== Segment start ==

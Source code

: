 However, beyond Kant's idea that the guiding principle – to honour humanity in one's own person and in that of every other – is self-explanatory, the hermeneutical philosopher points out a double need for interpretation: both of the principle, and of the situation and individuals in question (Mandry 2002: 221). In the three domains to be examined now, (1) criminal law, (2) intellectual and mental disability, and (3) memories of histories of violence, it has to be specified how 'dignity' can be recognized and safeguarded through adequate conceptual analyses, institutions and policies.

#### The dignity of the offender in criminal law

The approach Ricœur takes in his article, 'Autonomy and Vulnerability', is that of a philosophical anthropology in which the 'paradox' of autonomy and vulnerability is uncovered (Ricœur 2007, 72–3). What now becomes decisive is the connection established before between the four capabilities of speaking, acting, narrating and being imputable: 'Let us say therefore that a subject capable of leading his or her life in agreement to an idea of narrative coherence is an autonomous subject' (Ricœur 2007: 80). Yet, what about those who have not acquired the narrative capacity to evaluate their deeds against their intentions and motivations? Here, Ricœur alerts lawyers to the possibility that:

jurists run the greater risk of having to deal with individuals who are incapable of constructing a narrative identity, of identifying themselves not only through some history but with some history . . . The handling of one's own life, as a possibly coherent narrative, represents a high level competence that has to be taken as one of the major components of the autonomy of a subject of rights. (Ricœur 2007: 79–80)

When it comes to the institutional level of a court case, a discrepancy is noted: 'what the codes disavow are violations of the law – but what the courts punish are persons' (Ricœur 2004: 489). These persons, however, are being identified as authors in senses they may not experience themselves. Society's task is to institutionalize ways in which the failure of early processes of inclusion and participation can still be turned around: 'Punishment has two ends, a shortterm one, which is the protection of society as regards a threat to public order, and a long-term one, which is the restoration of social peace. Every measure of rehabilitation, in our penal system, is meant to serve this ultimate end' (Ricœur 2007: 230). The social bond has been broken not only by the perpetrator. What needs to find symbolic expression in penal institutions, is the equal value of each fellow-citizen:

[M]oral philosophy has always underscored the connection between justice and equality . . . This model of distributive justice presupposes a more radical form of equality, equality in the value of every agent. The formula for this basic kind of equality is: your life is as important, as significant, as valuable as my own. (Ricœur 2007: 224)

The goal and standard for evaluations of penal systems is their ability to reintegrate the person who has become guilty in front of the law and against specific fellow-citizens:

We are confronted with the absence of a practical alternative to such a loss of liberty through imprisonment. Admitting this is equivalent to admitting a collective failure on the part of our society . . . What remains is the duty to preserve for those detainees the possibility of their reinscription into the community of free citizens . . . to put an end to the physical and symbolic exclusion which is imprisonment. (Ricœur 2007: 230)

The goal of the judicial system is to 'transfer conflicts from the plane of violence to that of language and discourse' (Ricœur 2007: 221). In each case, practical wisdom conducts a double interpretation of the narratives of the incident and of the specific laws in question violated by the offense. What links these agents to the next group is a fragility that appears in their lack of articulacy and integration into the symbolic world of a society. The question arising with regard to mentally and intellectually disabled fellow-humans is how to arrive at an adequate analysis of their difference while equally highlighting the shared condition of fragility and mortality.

== Segment end ==

■ **Instructions for the task**
Pick each line holding the word "criminal" out of the listing.

■ **Final answer**
: However, beyond Kant's idea that the guiding principle – to honour humanity in one's own person and in that of every other – is self-explanatory, the hermeneutical philosopher points out a double need for interpretation: both of the principle, and of the situation and individuals in question (Mandry 2002: 221). In the three domains to be examined now, (1) criminal law, (2) intellectual and mental disability, and (3) memories of histories of violence, it has to be specified how 'dignity' can be recognized and safeguarded through adequate conceptual analyses, institutions and policies.
#### The dignity of the offender in criminal law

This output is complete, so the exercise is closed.